Made at: Schrezheim Manufactory
Modeled by: Franz Martin Mutschele (German, 1733–1804)
German
1771
Object Place: Europe, Schrezheim, Germany

Medium/Technique Tin-glazed earthenware with brass halo and iron staff
Dimensions H. 112.3 cm (44 3/16 in.); Base: 12 inches; Widest point of base brackets: 16 1/2 inches
Credit Line William Francis Warden Fund
Accession Number61.1185
CollectionsEurope
ClassificationsCeramicsPotteryEarthenware
Founded in 1752, the Schrezheim factory, near Ellwagen in southern Germany, is famous for ceramic sculpture on an ambitious scale. The depiction of the Virgin holding the Christ Child while standing on a celestial globe and treading on a serpent derives from the Bible's book of Revelations and symbolizes the triumph of the Church over heresy. Statues of the Virgin were often placed outside houses to ensure divine protection from evil, and this example stood over the main door of the meeting house of the Teutonic Knights (crusaders bringing Christianity to eastern Europe) in the small town of Wolframs-Eschenbach, near Nürnberg.

DescriptionFigure of the Virgin, wearing flowing robes and metal halo, holding the Christ Child on her left arm and with a metal rod with cross in outstretched right hand, standing on dragon and crescent moon on globe.
Provenance1771, commissioned by the Order of Teutonic Knights for the niche over the entrance of the Fürstenhof (Hauptstrasse 17), Wolframs-Eschenbach, Germany; 1813, with the dissolution of the Order, the community of Eschenbach transferred the property to private ownership, and it was acquired by Ritzer; around 1900, property exchanged by Ritzer with Josef Dumm; 1928, Dumm removed the Virgin and Child and sold it to Igo Levi (b. 1887 - d. 1961), Nürnberg [see note 1]; taken to the Kunstgewerbemuseum, Cologne [see note 2]; after World War II, restituted to Igo Levi, Lucerne; 1961, sold by Igo Levi to the MFA for $20,000. (Accession Date: November 8, 1961)

NOTES:
[1] The early provenance (to 1928) was provided by Mr. Dörr, then the owner of the property, in a letter to Hanns Swarzenski (September 23, 1963).

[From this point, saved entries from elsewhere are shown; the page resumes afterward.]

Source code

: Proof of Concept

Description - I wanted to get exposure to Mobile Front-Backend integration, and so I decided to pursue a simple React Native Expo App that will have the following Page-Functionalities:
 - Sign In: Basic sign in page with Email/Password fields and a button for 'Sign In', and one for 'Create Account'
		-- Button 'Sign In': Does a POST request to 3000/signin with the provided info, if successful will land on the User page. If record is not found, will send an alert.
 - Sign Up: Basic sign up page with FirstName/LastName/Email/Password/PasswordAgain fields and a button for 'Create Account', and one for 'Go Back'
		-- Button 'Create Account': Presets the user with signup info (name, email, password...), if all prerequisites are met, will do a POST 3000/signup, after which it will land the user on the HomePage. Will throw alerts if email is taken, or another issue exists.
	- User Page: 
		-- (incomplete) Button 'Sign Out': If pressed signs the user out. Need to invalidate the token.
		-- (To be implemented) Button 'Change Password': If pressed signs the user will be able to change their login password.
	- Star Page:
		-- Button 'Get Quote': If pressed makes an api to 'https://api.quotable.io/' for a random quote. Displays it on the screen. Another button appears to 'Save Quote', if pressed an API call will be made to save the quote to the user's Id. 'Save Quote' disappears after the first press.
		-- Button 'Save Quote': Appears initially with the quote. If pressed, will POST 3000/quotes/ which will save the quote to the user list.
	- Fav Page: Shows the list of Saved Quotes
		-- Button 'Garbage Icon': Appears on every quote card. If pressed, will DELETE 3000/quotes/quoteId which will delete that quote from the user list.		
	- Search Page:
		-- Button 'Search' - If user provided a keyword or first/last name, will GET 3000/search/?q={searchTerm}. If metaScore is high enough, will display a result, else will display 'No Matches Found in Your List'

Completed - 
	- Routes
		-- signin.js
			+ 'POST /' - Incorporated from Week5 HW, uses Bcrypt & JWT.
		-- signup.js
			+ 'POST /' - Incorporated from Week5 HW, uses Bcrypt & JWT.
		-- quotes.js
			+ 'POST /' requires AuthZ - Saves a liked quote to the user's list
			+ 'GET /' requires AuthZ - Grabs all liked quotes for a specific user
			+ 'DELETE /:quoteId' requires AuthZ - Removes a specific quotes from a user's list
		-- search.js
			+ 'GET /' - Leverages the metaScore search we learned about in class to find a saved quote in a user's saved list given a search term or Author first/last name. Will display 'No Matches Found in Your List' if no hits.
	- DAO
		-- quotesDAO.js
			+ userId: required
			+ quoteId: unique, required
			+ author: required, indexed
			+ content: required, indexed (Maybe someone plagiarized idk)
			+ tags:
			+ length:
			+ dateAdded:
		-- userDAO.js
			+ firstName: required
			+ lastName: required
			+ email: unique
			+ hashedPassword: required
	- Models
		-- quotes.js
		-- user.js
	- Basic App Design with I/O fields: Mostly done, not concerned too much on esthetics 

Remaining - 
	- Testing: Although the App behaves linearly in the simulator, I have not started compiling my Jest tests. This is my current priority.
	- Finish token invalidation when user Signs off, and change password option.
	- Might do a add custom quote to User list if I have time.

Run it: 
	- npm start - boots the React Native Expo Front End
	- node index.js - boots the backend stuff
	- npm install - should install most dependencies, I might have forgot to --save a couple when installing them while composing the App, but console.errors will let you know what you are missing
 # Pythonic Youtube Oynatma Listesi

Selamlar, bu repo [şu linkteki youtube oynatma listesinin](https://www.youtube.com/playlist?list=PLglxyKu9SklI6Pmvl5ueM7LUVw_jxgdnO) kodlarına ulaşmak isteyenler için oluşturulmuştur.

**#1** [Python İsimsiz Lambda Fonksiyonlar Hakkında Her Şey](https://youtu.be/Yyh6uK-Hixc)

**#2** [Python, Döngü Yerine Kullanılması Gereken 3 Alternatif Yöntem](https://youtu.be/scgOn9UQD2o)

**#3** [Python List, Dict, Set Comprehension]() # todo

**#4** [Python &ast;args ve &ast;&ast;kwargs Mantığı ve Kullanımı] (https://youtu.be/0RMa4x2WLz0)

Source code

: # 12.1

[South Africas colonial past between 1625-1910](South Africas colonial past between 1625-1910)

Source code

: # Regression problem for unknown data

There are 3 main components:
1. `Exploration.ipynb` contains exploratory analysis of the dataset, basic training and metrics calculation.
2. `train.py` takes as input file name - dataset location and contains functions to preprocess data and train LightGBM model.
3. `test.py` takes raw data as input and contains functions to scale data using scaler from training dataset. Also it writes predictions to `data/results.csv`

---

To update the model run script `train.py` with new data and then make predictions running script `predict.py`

[2] According to Dörr (as above, n. 1), the Madonna had been in a Cologne art collection upon Mr. Levi's instruction. In September, 1938, Levi negotiated the sale of this figure to the Cologne museums, although they had not raised the funds necessary to purchase it. Because he was Jewish, the rest of Igo Levi's art collection was confiscated by the German Labor Front in November, 1938; he was sent to the Dachau concentration camp before being released and fleeing to Switzerland. The Germanisches Nationalmuseum tried to obtain the Madonna but was ultimately unsuccessful, and the figure remained in Cologne. After the end of the War, it was returned to Levi. See Anja Ebert, "Die Sammlung Igo Levi: 'Versteigert' im Germanischen Nationalmuseum?' in Gekauft - Getauscht - Geraubt? Erwerbungen zwischen 1933 und 1945 (exh. cat., Germanisches Nationalmuseum, 2017-2018), pp. 193-195.